(Saved entries)
# # #

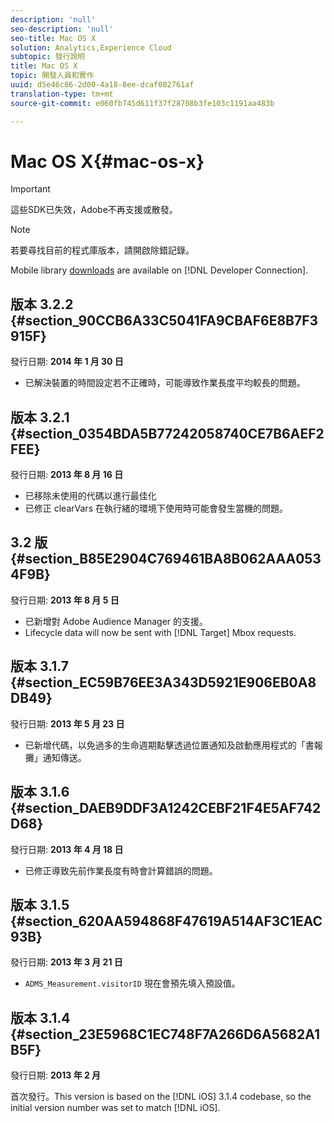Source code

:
 ```yaml
---
description: 'null'
seo-description: 'null'
seo-title: Mac OS X
solution: Analytics,Experience Cloud
subtopic: 發行說明
title: Mac OS X
topic: 開發人員和實作
uuid: d5e46c86-2d00-4a18-8ee-dcaf082761af
translation-type: tm+mt
source-git-commit: e060fb745d611f37f28708b3fe103c1191aa483b

---
```



# Mac OS X{#mac-os-x}

>[!IMPORTANT]
>
>這些SDK已失效，Adobe不再支援或散發。

>[!NOTE]
>
>若要尋找目前的程式庫版本，請開啟除錯記錄。

Mobile library [downloads](https://marketing.adobe.com/developer/get-started/mobile/c-measuring-mobile-applications) are available on [!DNL Developer Connection].

## 版本 3.2.2 {#section_90CCB6A33C5041FA9CBAF6E8B7F3915F}

發行日期: **2014 年 1 月 30 日**

* 已解決裝置的時間設定若不正確時，可能導致作業長度平均較長的問題。

## 版本 3.2.1 {#section_0354BDA5B77242058740CE7B6AEF2FEE}

發行日期: **2013 年 8 月 16 日**

* 已移除未使用的代碼以進行最佳化
* 已修正 clearVars 在執行緒的環境下使用時可能會發生當機的問題。

## 3.2 版 {#section_B85E2904C769461BA8B062AAA0534F9B}

發行日期: **2013 年 8 月 5 日**

* 已新增對 Adobe Audience Manager 的支援。
* Lifecycle data will now be sent with [!DNL Target] Mbox requests.

## 版本 3.1.7 {#section_EC59B76EE3A343D5921E906EB0A8DB49}

發行日期: **2013 年 5 月 23 日**

* 已新增代碼，以免過多的生命週期點擊透過位置通知及啟動應用程式的「書報攤」通知傳送。

## 版本 3.1.6 {#section_DAEB9DDF3A1242CEBF21F4E5AF742D68}

發行日期: **2013 年 4 月 18 日**

* 已修正導致先前作業長度有時會計算錯誤的問題。

## 版本 3.1.5 {#section_620AA594868F47619A514AF3C1EAC93B}

發行日期: **2013 年 3 月 21 日**

* `ADMS_Measurement.visitorID` 現在會預先填入預設值。

## 版本 3.1.4 {#section_23E5968C1EC748F7A266D6A5682A1B5F}

發行日期: **2013 年 2 月**

首次發行。This version is based on the [!DNL iOS] 3.1.4 codebase, so the initial version number was set to match [!DNL iOS].

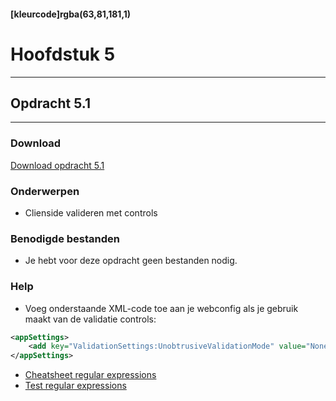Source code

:#### [kleurcode]rgba(63,81,181,1)

# Hoofdstuk 5

---
## Opdracht 5.1
---

### Download
<a href="https://elo.kw1c.nl/CMS/Studie/811%20ICT-Academie/811%20VakkenInhoud/%5BB.02%20ASP%5D%20ASP/25187%20%C2%A0%20Applicatie-%20en%20mediaontwikkelaar/Periode%2003/Productie/02.%20Opdrachten/Hoofdstuk%2005/Opdracht%205.1.pdf" target="_blank">Download opdracht 5.1</a>

### Onderwerpen
*   Clienside valideren met controls

### Benodigde bestanden
*   Je hebt voor deze opdracht geen bestanden nodig.

### Help
* Voeg onderstaande XML-code toe aan je webconfig als je gebruik maakt van de validatie controls:
```XML
<appSettings>
    <add key="ValidationSettings:UnobtrusiveValidationMode" value="None" />
</appSettings>
```
* <a href="http://www.cbs.dtu.dk/courses/27610/regular-expressions-cheat-sheet-v2.pdf" target="_blank">Cheatsheet regular expressions</a>
* <a href="https://regexr.com/" target="_blank">Test regular expressions</a>

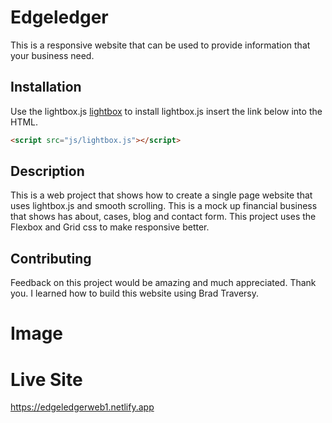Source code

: # Edgeledger
This is a responsive website that can be used to provide information that your business need.
## Installation

Use the lightbox.js [lightbox](https://victordiego.com/lightbox/) to install lightbox.js insert the link below into the HTML. 

```html
<script src="js/lightbox.js"></script>
```

## Description
This is a web project that shows how to create a single page website that uses lightbox.js and smooth scrolling. This is a mock up financial business that shows has about, cases, blog and contact form. This project uses the Flexbox and Grid css to make responsive better. 

## Contributing
Feedback on this project would be amazing and much appreciated. Thank you.
I learned how to build this website using Brad Traversy. 

# Image


# Live Site 
https://edgeledgerweb1.netlify.app
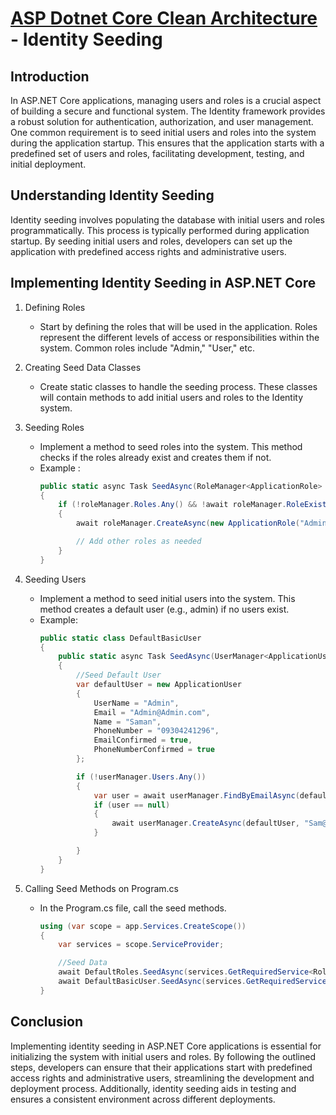 # [ASP Dotnet Core Clean Architecture](../README.md) - Identity Seeding

## Introduction

In ASP.NET Core applications, managing users and roles is a crucial aspect of building a secure and functional system. The Identity framework provides a robust solution for authentication, authorization, and user management. One common requirement is to seed initial users and roles into the system during the application startup. This ensures that the application starts with a predefined set of users and roles, facilitating development, testing, and initial deployment.

## Understanding Identity Seeding

Identity seeding involves populating the database with initial users and roles programmatically. This process is typically performed during application startup. By seeding initial users and roles, developers can set up the application with predefined access rights and administrative users.

## Implementing Identity Seeding in ASP.NET Core

1. Defining Roles
   - Start by defining the roles that will be used in the application. Roles represent the different levels of access or responsibilities within the system. Common roles include "Admin," "User," etc.

2. Creating Seed Data Classes
   - Create static classes to handle the seeding process. These classes will contain methods to add initial users and roles to the Identity system.

3. Seeding Roles
   - Implement a method to seed roles into the system. This method checks if the roles already exist and creates them if not. 
   - Example :
        ``` c#
        public static async Task SeedAsync(RoleManager<ApplicationRole> roleManager)
        {
            if (!roleManager.Roles.Any() && !await roleManager.RoleExistsAsync("Admin"))
            {
                await roleManager.CreateAsync(new ApplicationRole("Admin"));

                // Add other roles as needed
            }
        }
        ```

4. Seeding Users
   - Implement a method to seed initial users into the system. This method creates a default user (e.g., admin) if no users exist. 
   - Example:
        ``` c#
        public static class DefaultBasicUser
        {
            public static async Task SeedAsync(UserManager<ApplicationUser> userManager)
            {
                //Seed Default User
                var defaultUser = new ApplicationUser
                {
                    UserName = "Admin",
                    Email = "Admin@Admin.com",
                    Name = "Saman",
                    PhoneNumber = "09304241296",
                    EmailConfirmed = true,
                    PhoneNumberConfirmed = true
                };

                if (!userManager.Users.Any())
                {
                    var user = await userManager.FindByEmailAsync(defaultUser.Email);
                    if (user == null)
                    {
                        await userManager.CreateAsync(defaultUser, "Sam@12345");
                    }

                }
            }
        }
        ```

5. Calling Seed Methods on Program.cs
   - In the Program.cs file, call the seed methods.
        ``` c#
        using (var scope = app.Services.CreateScope())
        {
            var services = scope.ServiceProvider;

            //Seed Data
            await DefaultRoles.SeedAsync(services.GetRequiredService<RoleManager<ApplicationRole>>());
            await DefaultBasicUser.SeedAsync(services.GetRequiredService<UserManager<ApplicationUser>>());
        }
        ```

## Conclusion

Implementing identity seeding in ASP.NET Core applications is essential for initializing the system with initial users and roles. By following the outlined steps, developers can ensure that their applications start with predefined access rights and administrative users, streamlining the development and deployment process. Additionally, identity seeding aids in testing and ensures a consistent environment across different deployments.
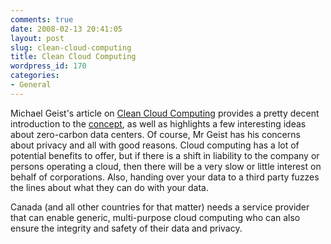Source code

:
 ```yaml
---
comments: true
date: 2008-02-13 20:41:05
layout: post
slug: clean-cloud-computing
title: Clean Cloud Computing
wordpress_id: 170
categories:
- General
---
```


Michael Geist's article on [Clean Cloud Computing](http://www.michaelgeist.ca/content/view/2685/159/) provides a pretty decent introduction to the [concept](http://en.wikipedia.org/wiki/Cloud_computing), as well as highlights a few interesting ideas about zero-carbon data centers. Of course, Mr Geist has his concerns about privacy and all with good reasons. Cloud computing has a lot of potential benefits to offer, but if there is a shift in liability to the company or persons operating a cloud, then there will be a very slow or little interest on behalf of corporations. Also, handing over your data to a third party fuzzes the lines about what they can do with your data.

Canada (and all other countries for that matter) needs a service provider that can enable generic, multi-purpose cloud computing who can also ensure the integrity and safety of their data and privacy.
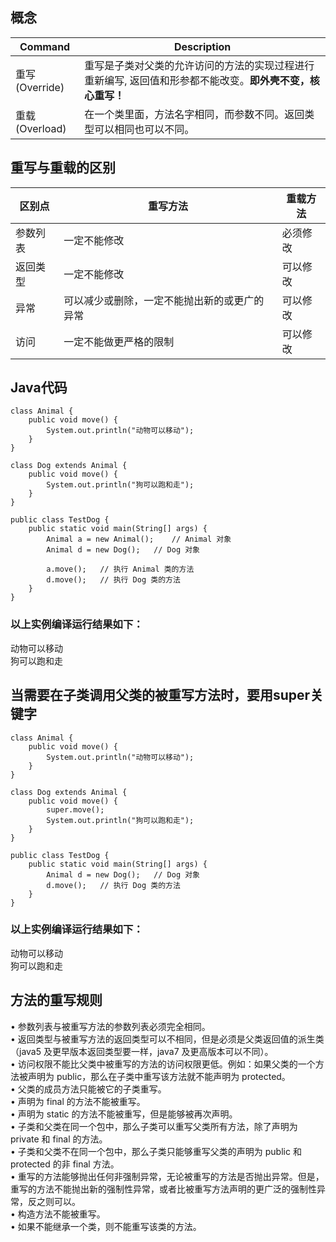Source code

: ## 概念
| Command | Description |
| --- | --- |
| 重写(Override) | 重写是子类对父类的允许访问的方法的实现过程进行重新编写, 返回值和形参都不能改变。**即外壳不变，核心重写！** |
| 重载(Overload) | 在一个类里面，方法名字相同，而参数不同。返回类型可以相同也可以不同。 |  
## 重写与重载的区别
| 区别点 | 重写方法 | 重载方法 |
| --- | --- | --- |
| 参数列表 | 一定不能修改 | 必须修改 |
| 返回类型 | 一定不能修改 | 可以修改 |
| 异常 | 可以减少或删除，一定不能抛出新的或更广的异常 | 可以修改 |
| 访问 | 一定不能做更严格的限制 | 可以修改 |  
## Java代码
```
class Animal {
    public void move() {
        System.out.println("动物可以移动");
    }
}

class Dog extends Animal {
    public void move() {
        System.out.println("狗可以跑和走");
    }
}

public class TestDog {
    public static void main(String[] args) {
        Animal a = new Animal();    // Animal 对象
        Animal d = new Dog();   // Dog 对象

        a.move();   // 执行 Animal 类的方法
        d.move();   // 执行 Dog 类的方法
    }
}
```
### 以上实例编译运行结果如下：
动物可以移动  
狗可以跑和走  
## 当需要在子类调用父类的被重写方法时，要用super关键字
```
class Animal {
    public void move() {
        System.out.println("动物可以移动");
    }
}

class Dog extends Animal {
    public void move() {
        super.move();
        System.out.println("狗可以跑和走");
    }
}

public class TestDog {
    public static void main(String[] args) {
        Animal d = new Dog();   // Dog 对象
        d.move();   // 执行 Dog 类的方法
    }
}
```
### 以上实例编译运行结果如下：
动物可以移动  
狗可以跑和走  
## 方法的重写规则
•	参数列表与被重写方法的参数列表必须完全相同。  
•	返回类型与被重写方法的返回类型可以不相同，但是必须是父类返回值的派生类（java5 及更早版本返回类型要一样，java7 及更高版本可以不同）。  
•	访问权限不能比父类中被重写的方法的访问权限更低。例如：如果父类的一个方法被声明为 public，那么在子类中重写该方法就不能声明为 protected。  
•	父类的成员方法只能被它的子类重写。  
•	声明为 final 的方法不能被重写。  
•	声明为 static 的方法不能被重写，但是能够被再次声明。  
•	子类和父类在同一个包中，那么子类可以重写父类所有方法，除了声明为 private 和 final 的方法。  
•	子类和父类不在同一个包中，那么子类只能够重写父类的声明为 public 和 protected 的非 final 方法。  
•	重写的方法能够抛出任何非强制异常，无论被重写的方法是否抛出异常。但是，重写的方法不能抛出新的强制性异常，或者比被重写方法声明的更广泛的强制性异常，反之则可以。  
•	构造方法不能被重写。  
•	如果不能继承一个类，则不能重写该类的方法。  
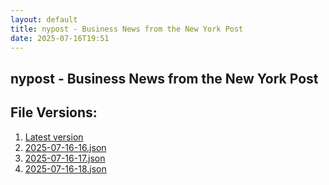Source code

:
 ```yaml
---
layout: default
title: nypost - Business News from the New York Post
date: 2025-07-16T19:51
---
```


## nypost - Business News from the New York Post

<div id="data-chart"></div>
<div id="data-table"></div>
<script>
document.addEventListener('DOMContentLoaded', function(){
  document.getElementById('data-table').textContent = 'This source isn't supported for tables yet.';
});
</script>

## File Versions:
1. [Latest version](./latest.json)
2. [2025-07-16-16.json](./2025-07-16-16.json)
3. [2025-07-16-17.json](./2025-07-16-17.json)
4. [2025-07-16-18.json](./2025-07-16-18.json)
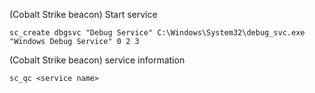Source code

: (Cobalt Strike beacon) Start service
```cobalt
sc_create dbgsvc "Debug Service" C:\Windows\System32\debug_svc.exe "Windows Debug Service" 0 2 3
```
(Cobalt Strike beacon) service information
```cobalt
sc_qc <service name>
```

# # #

The problem: Above are some records. Output exactly the lines from the one that contains "發行日期: **2013 年 4 月 18 日**" to the one that contains "## Description", keeping both, and omit the pictures.

Your solution:
發行日期: **2013 年 4 月 18 日**

* 已修正導致先前作業長度有時會計算錯誤的問題。

## 版本 3.1.5 {#section_620AA594868F47619A514AF3C1EAC93B}

發行日期: **2013 年 3 月 21 日**

* `ADMS_Measurement.visitorID` 現在會預先填入預設值。

## 版本 3.1.4 {#section_23E5968C1EC748F7A266D6A5682A1B5F}

發行日期: **2013 年 2 月**

首次發行。This version is based on the [!DNL iOS] 3.1.4 codebase, so the initial version number was set to match [!DNL iOS].

Source code

:#### [kleurcode]rgba(63,81,181,1)

# Hoofdstuk 5

---
## Opdracht 5.1
---

### Download
<a href="https://elo.kw1c.nl/CMS/Studie/811%20ICT-Academie/811%20VakkenInhoud/%5BB.02%20ASP%5D%20ASP/25187%20%C2%A0%20Applicatie-%20en%20mediaontwikkelaar/Periode%2003/Productie/02.%20Opdrachten/Hoofdstuk%2005/Opdracht%205.1.pdf" target="_blank">Download opdracht 5.1</a>

### Onderwerpen
*   Clienside valideren met controls

### Benodigde bestanden
*   Je hebt voor deze opdracht geen bestanden nodig.

### Help
* Voeg onderstaande XML-code toe aan je webconfig als je gebruik maakt van de validatie controls:
```XML
<appSettings>
    <add key="ValidationSettings:UnobtrusiveValidationMode" value="None" />
</appSettings>
```
* <a href="http://www.cbs.dtu.dk/courses/27610/regular-expressions-cheat-sheet-v2.pdf" target="_blank">Cheatsheet regular expressions</a>
* <a href="https://regexr.com/" target="_blank">Test regular expressions</a>

Source code

: # Edgeledger
This is a responsive website that can be used to provide information that your business need.
## Installation

Use the lightbox.js [lightbox](https://victordiego.com/lightbox/) to install lightbox.js insert the link below into the HTML. 

```html
<script src="js/lightbox.js"></script>
```

## Description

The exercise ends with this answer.